The Avanti was a crash project initiated by Sherwood Egbert, the latest of a series of presidents attempting to save the dying Studebaker firm. Egbert asked famed industrial designer Raymond Loewy (1893-1986), who formerly was responsible for Studebaker styling, to take on the project. In turn, Loewy brought in Tom Kellogg, Bob Andrews and John Ebstein to do the design work under his general direction. Andrews was a veteran who used to work at Hudson and Kellogg's experience was as a student at the Art Center School. Ebstein was a long-time Loewy employee who handled day-to-day administration.
Rather than setting up shop in a Loewy office, the team was sent to Loewy's retreat in Palm Desert, California so that they could focus on the task and come up with a design within the span of a few weeks.

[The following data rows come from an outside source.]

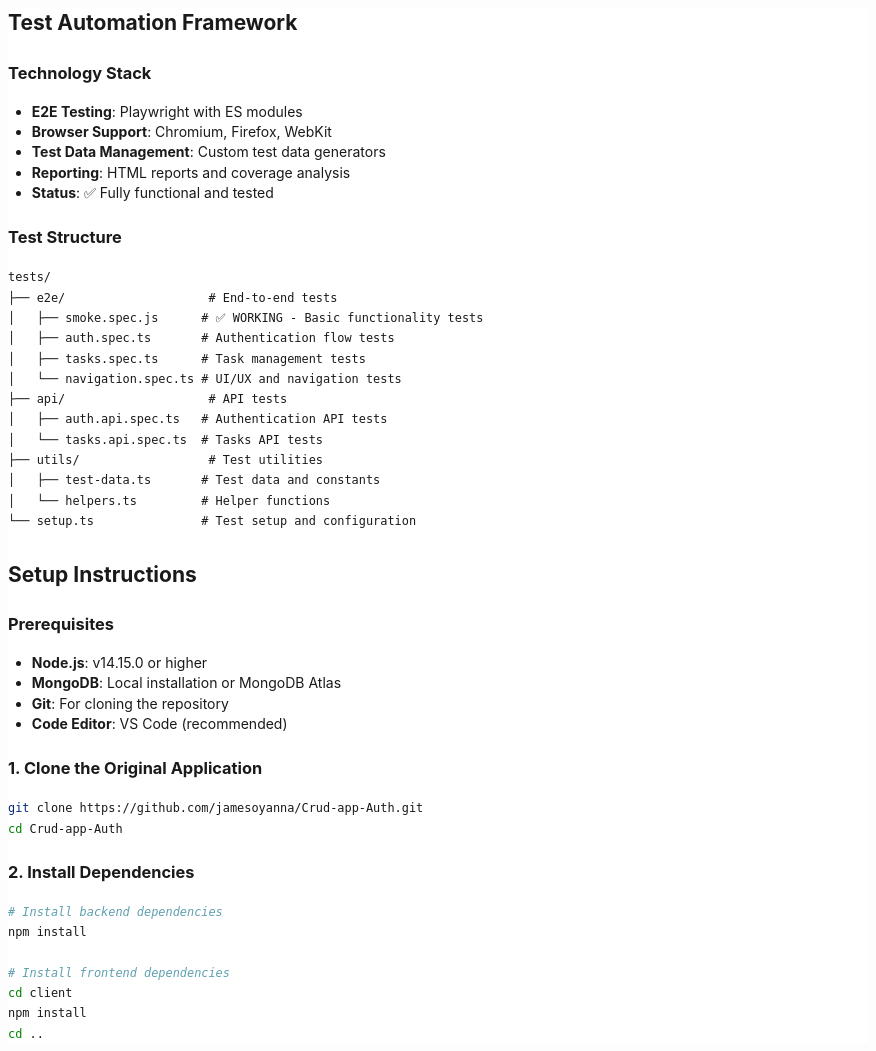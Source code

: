 ## Test Automation Framework

### Technology Stack
- **E2E Testing**: Playwright with ES modules
- **Browser Support**: Chromium, Firefox, WebKit
- **Test Data Management**: Custom test data generators
- **Reporting**: HTML reports and coverage analysis
- **Status**: ✅ Fully functional and tested

### Test Structure
```
tests/
├── e2e/                    # End-to-end tests
│   ├── smoke.spec.js      # ✅ WORKING - Basic functionality tests
│   ├── auth.spec.ts       # Authentication flow tests
│   ├── tasks.spec.ts      # Task management tests
│   └── navigation.spec.ts # UI/UX and navigation tests
├── api/                    # API tests
│   ├── auth.api.spec.ts   # Authentication API tests
│   └── tasks.api.spec.ts  # Tasks API tests
├── utils/                  # Test utilities
│   ├── test-data.ts       # Test data and constants
│   └── helpers.ts         # Helper functions
└── setup.ts               # Test setup and configuration
```

## Setup Instructions

### Prerequisites

- **Node.js**: v14.15.0 or higher
- **MongoDB**: Local installation or MongoDB Atlas
- **Git**: For cloning the repository
- **Code Editor**: VS Code (recommended)

### 1. Clone the Original Application

```bash
git clone https://github.com/jamesoyanna/Crud-app-Auth.git
cd Crud-app-Auth
```

### 2. Install Dependencies

```bash
# Install backend dependencies
npm install

# Install frontend dependencies
cd client
npm install
cd ..
```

I have seen photos of Loewy's house which was designed by the expatriate Swiss modernist Albert Frey (1903-88). Frey was responsible for many of the early modernist structures built in the Palm Springs area in the years immediately following World War 2. Those photos were mostly taken when the house was new and plenty of desert land could be seen in the background. Nowadays Palm Springs is pretty well built up and growth is taking place farther down the valley. So up until the day before I drafted this post, I wondered where the Loewy house was. Then I bought a book about Frey that contained a sketch map indicated the locations and street numbers for some of his projects. And voila! -- on it was the information I needed. So I groped around northwest Palm Springs until I found it, stopping only to take a snapshot of it from the side window of my car.
Loewy's lot was pretty large, but the neighborhood looks to have been in place for a long time and contains plenty of vegetation. So I wonder if the property had been subdivided and whether much of the original views have been retained aside from those of the nearby mountains.